Assignment:
Which lines of the entries below hold the word "right"? Report each of them.

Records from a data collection
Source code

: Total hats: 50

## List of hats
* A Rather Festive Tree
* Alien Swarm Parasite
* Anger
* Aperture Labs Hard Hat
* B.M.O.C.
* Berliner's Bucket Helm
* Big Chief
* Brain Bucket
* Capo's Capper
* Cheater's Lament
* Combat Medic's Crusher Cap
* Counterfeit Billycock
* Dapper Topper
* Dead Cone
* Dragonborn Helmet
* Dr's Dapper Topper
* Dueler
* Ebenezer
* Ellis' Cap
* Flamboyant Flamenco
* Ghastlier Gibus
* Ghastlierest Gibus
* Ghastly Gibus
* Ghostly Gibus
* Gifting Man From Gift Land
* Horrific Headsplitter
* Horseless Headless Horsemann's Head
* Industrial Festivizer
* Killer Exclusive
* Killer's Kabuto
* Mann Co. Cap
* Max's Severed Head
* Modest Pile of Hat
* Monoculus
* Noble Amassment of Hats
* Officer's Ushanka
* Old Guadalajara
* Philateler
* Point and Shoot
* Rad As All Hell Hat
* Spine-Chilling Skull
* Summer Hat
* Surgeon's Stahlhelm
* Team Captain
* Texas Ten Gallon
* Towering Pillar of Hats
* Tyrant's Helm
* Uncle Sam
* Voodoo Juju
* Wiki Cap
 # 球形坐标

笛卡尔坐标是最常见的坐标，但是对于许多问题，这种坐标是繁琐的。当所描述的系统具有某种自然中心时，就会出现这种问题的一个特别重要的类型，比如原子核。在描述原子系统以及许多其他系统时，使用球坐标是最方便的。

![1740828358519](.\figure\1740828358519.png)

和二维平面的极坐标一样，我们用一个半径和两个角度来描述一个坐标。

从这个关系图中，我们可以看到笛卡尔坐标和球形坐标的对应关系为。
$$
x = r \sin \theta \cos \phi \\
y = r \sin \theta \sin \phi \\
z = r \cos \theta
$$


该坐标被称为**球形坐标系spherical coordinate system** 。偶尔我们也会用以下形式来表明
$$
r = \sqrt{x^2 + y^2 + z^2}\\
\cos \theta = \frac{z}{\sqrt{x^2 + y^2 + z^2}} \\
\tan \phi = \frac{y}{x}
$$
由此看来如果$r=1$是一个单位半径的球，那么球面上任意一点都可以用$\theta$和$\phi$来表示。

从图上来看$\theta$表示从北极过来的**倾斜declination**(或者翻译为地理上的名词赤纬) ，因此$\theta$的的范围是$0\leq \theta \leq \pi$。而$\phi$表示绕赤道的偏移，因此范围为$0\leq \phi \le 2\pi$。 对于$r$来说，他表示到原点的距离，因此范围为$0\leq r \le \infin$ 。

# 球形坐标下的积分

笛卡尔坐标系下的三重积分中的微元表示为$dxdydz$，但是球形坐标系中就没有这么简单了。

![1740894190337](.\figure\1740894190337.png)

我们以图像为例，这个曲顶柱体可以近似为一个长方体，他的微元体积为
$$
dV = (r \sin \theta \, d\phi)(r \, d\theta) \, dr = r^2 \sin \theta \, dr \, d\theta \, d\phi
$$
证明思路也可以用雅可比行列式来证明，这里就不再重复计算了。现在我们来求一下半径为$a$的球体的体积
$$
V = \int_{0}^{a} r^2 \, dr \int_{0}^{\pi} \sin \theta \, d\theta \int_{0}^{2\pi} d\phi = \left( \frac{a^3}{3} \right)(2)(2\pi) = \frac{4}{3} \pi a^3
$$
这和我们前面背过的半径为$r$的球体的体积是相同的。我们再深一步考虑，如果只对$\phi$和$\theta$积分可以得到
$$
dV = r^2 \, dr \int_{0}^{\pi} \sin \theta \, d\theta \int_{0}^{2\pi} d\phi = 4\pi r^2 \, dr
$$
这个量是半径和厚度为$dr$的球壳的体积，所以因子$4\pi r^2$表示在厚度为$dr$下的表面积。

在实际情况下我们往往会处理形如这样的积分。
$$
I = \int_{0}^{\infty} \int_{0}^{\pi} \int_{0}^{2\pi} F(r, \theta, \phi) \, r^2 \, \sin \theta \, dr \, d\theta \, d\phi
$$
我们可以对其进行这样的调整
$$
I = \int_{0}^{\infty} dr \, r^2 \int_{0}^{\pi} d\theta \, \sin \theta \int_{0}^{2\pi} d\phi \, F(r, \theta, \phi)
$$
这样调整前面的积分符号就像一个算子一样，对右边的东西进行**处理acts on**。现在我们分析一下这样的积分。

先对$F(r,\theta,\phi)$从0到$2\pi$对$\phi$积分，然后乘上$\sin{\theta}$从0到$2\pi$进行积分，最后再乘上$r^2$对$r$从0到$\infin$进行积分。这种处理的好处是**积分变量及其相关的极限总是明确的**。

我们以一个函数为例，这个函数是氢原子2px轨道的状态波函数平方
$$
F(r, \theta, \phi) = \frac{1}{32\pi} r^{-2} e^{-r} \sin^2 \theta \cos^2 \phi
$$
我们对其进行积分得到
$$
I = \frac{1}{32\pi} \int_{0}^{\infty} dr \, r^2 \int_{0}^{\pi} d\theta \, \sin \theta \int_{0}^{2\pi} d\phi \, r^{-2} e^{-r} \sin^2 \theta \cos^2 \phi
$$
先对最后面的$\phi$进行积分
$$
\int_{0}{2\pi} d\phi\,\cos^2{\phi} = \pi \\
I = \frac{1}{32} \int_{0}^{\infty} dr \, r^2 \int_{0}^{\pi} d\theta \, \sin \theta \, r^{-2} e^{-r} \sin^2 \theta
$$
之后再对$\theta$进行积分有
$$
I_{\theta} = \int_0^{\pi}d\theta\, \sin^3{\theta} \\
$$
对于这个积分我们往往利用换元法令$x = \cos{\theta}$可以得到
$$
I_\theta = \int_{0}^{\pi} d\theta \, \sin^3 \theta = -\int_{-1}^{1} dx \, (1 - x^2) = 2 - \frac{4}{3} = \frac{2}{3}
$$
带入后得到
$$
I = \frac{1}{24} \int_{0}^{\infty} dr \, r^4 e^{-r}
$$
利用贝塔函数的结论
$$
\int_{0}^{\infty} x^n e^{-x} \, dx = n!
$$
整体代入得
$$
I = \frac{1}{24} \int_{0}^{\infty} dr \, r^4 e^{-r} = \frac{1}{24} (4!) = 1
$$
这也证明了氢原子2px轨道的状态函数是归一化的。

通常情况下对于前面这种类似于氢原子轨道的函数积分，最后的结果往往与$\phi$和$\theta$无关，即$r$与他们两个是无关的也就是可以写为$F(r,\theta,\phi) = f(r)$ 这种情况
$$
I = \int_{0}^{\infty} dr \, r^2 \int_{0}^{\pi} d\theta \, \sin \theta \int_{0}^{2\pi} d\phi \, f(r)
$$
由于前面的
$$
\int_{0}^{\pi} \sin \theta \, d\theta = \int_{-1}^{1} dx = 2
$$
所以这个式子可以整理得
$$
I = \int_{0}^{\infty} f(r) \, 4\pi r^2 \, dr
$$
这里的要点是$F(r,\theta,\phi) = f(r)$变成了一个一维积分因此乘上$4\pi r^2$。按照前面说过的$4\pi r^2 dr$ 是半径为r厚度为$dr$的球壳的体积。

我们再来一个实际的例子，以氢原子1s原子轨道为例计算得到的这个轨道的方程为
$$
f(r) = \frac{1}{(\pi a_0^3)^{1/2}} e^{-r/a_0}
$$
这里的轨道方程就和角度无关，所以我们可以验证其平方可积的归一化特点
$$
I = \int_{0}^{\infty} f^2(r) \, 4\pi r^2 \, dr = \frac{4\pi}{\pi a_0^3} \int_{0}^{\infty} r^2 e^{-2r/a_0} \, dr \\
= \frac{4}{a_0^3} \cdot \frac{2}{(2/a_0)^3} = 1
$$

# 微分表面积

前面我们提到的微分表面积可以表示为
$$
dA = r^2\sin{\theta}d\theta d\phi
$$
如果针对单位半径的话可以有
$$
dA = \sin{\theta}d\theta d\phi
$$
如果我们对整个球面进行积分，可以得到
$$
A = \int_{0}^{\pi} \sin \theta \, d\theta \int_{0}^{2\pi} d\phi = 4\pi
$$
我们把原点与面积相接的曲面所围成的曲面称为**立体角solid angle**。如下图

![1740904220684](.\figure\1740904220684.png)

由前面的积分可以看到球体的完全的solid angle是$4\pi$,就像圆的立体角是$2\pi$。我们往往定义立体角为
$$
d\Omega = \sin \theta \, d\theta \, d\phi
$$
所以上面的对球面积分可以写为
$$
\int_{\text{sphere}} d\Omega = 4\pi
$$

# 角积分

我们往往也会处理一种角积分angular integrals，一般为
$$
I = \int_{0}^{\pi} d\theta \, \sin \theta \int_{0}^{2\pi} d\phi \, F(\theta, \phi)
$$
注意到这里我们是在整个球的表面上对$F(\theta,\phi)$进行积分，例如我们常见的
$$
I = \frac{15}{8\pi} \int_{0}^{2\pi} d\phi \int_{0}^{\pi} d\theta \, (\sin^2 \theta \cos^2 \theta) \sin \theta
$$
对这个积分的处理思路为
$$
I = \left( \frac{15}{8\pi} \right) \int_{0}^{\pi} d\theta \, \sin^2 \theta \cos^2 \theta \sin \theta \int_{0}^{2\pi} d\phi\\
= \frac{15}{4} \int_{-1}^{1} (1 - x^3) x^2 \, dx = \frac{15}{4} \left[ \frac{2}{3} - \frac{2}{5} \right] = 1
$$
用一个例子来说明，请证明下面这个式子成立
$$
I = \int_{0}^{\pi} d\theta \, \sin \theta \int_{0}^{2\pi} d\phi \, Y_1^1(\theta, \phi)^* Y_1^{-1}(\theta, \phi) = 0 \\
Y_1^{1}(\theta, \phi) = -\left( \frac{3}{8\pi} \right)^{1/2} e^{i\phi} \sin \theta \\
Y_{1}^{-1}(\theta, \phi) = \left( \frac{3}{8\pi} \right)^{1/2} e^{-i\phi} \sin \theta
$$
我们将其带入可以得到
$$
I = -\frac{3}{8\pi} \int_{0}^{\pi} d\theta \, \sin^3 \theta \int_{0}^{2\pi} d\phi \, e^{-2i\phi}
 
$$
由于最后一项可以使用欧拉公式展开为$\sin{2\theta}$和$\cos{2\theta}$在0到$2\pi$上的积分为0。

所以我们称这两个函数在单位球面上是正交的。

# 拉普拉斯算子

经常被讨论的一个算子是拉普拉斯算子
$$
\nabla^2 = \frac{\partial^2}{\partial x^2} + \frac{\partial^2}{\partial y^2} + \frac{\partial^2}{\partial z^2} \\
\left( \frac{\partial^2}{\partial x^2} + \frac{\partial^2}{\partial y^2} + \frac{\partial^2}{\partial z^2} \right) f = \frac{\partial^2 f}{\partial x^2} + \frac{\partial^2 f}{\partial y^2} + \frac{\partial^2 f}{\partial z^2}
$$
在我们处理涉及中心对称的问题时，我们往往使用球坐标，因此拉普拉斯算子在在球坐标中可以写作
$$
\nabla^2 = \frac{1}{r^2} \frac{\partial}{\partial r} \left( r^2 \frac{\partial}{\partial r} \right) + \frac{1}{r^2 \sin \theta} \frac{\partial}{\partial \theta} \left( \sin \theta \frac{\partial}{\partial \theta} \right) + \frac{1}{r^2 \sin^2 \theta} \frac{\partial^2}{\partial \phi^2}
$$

Answer to this task:
V = \int_{0}^{a} r^2 \, dr \int_{0}^{\pi} \sin \theta \, d\theta \int_{0}^{2\pi} d\phi = \left( \frac{a^3}{3} \right)(2)(2\pi) = \frac{4}{3} \pi a^3
I = \left( \frac{15}{8\pi} \right) \int_{0}^{\pi} d\theta \, \sin^2 \theta \cos^2 \theta \sin \theta \int_{0}^{2\pi} d\phi\\
= \frac{15}{4} \int_{-1}^{1} (1 - x^3) x^2 \, dx = \frac{15}{4} \left[ \frac{2}{3} - \frac{2}{5} \right] = 1
Y_1^{1}(\theta, \phi) = -\left( \frac{3}{8\pi} \right)^{1/2} e^{i\phi} \sin \theta \\
Y_{1}^{-1}(\theta, \phi) = \left( \frac{3}{8\pi} \right)^{1/2} e^{-i\phi} \sin \theta
\left( \frac{\partial^2}{\partial x^2} + \frac{\partial^2}{\partial y^2} + \frac{\partial^2}{\partial z^2} \right) f = \frac{\partial^2 f}{\partial x^2} + \frac{\partial^2 f}{\partial y^2} + \frac{\partial^2 f}{\partial z^2}
\nabla^2 = \frac{1}{r^2} \frac{\partial}{\partial r} \left( r^2 \frac{\partial}{\partial r} \right) + \frac{1}{r^2 \sin \theta} \frac{\partial}{\partial \theta} \left( \sin \theta \frac{\partial}{\partial \theta} \right) + \frac{1}{r^2 \sin^2 \theta} \frac{\partial^2}{\partial \phi^2}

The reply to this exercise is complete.